### Exercise description
Copy out the lines of the records below, and only those lines, from the one with "## Custom Port Range Per Request" through the one with "- To support", exactly as they appear.

### Source data
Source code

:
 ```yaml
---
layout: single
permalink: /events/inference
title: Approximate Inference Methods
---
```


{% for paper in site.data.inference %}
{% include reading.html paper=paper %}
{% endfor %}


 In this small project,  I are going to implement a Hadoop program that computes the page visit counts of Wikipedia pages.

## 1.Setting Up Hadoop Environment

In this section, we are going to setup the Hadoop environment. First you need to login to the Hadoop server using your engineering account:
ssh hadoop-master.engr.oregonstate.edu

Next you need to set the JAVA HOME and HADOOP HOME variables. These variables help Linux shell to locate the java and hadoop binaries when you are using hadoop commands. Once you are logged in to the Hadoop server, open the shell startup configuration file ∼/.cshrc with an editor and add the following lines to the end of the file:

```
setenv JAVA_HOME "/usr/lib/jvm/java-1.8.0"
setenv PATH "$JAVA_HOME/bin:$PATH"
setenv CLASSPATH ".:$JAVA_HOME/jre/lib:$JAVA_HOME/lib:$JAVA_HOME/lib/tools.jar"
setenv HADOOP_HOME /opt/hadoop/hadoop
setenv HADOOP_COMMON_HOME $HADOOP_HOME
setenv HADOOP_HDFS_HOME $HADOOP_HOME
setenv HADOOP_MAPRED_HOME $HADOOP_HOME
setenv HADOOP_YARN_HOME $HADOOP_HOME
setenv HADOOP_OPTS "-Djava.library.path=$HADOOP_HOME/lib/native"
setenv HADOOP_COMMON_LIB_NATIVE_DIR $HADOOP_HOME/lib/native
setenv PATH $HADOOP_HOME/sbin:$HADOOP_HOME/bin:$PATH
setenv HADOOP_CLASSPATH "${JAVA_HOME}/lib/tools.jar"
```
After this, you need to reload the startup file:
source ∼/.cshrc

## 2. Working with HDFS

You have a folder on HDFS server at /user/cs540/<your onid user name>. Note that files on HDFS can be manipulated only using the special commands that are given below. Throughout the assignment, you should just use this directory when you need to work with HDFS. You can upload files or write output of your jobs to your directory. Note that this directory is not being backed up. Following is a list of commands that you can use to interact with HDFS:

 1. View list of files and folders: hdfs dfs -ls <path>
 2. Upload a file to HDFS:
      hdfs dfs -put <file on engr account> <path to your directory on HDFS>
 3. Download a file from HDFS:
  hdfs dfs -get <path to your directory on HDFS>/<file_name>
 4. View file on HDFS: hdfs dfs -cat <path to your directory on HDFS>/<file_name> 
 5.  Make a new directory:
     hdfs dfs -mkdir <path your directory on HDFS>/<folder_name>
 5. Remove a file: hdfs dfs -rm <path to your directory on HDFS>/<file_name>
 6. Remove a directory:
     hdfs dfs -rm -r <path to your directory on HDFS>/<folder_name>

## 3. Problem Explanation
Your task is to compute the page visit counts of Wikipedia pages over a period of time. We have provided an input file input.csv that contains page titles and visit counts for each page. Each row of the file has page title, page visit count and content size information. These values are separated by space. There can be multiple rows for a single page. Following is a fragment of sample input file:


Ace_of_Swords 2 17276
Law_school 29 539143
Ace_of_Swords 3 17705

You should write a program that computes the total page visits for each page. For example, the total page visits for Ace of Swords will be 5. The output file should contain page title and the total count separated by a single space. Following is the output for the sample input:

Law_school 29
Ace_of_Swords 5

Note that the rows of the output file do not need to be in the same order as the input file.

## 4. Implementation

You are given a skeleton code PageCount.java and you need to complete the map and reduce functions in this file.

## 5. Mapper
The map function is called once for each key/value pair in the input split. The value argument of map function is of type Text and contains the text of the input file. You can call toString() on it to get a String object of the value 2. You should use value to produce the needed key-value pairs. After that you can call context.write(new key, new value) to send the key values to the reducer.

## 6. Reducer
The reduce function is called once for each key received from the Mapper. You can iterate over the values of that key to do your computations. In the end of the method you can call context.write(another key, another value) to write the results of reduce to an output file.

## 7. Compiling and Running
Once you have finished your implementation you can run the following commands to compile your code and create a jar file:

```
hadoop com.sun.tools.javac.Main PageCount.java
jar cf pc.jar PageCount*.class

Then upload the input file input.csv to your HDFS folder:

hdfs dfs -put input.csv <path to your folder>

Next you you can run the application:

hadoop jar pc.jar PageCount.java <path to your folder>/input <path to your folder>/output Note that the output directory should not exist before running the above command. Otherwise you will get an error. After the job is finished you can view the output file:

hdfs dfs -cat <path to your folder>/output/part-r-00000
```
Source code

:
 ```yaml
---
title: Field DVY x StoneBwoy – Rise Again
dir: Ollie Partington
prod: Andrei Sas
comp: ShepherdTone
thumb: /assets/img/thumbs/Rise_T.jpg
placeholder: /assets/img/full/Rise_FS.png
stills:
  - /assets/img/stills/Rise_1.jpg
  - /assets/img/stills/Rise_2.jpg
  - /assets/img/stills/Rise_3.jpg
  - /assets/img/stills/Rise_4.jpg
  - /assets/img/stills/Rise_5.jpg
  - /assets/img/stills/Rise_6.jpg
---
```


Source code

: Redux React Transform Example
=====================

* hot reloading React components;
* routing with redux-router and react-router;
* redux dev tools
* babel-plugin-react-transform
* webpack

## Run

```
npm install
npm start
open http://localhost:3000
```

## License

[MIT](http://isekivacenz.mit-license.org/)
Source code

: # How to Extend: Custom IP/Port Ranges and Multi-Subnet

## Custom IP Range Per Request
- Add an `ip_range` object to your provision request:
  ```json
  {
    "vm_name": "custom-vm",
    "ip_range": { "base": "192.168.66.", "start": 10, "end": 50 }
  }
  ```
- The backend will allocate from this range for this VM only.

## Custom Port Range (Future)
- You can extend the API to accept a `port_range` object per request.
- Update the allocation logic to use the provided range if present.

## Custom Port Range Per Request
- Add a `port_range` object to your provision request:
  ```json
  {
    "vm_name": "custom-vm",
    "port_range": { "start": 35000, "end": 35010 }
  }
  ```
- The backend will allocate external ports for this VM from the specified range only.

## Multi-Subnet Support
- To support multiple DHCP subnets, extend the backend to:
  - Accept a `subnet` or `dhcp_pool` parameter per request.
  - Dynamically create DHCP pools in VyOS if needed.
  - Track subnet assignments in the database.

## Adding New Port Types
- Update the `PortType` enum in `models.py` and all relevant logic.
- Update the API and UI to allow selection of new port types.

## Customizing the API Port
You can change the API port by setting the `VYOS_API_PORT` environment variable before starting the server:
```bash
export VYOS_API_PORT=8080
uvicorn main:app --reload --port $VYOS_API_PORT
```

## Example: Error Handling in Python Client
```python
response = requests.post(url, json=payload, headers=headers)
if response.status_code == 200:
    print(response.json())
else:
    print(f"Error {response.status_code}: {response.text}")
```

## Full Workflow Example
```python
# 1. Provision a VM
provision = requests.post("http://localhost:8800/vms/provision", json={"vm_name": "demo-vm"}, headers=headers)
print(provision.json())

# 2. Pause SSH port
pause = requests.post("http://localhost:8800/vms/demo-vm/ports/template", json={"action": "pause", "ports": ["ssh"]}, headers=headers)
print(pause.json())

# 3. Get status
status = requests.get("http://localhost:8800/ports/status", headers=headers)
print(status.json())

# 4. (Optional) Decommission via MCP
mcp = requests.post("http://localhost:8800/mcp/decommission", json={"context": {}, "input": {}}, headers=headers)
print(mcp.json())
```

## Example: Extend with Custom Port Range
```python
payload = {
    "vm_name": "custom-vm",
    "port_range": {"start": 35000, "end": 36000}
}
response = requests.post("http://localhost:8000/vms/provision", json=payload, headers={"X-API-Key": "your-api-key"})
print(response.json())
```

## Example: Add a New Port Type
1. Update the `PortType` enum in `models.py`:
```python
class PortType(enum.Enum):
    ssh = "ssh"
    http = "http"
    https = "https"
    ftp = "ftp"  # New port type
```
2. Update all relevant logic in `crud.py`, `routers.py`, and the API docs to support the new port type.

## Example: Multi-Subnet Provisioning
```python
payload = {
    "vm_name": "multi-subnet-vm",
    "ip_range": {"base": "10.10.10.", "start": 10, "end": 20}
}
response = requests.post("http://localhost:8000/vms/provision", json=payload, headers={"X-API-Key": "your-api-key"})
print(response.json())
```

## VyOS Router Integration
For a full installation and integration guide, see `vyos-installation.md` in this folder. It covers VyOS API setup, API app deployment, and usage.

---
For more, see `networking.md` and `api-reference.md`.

### Response for this exercise
## Custom Port Range Per Request
- Add a `port_range` object to your provision request:
  ```json
  {
    "vm_name": "custom-vm",
    "port_range": { "start": 35000, "end": 35010 }
  }
  ```
- The backend will allocate external ports for this VM from the specified range only.

## Multi-Subnet Support
- To support multiple DHCP subnets, extend the backend to:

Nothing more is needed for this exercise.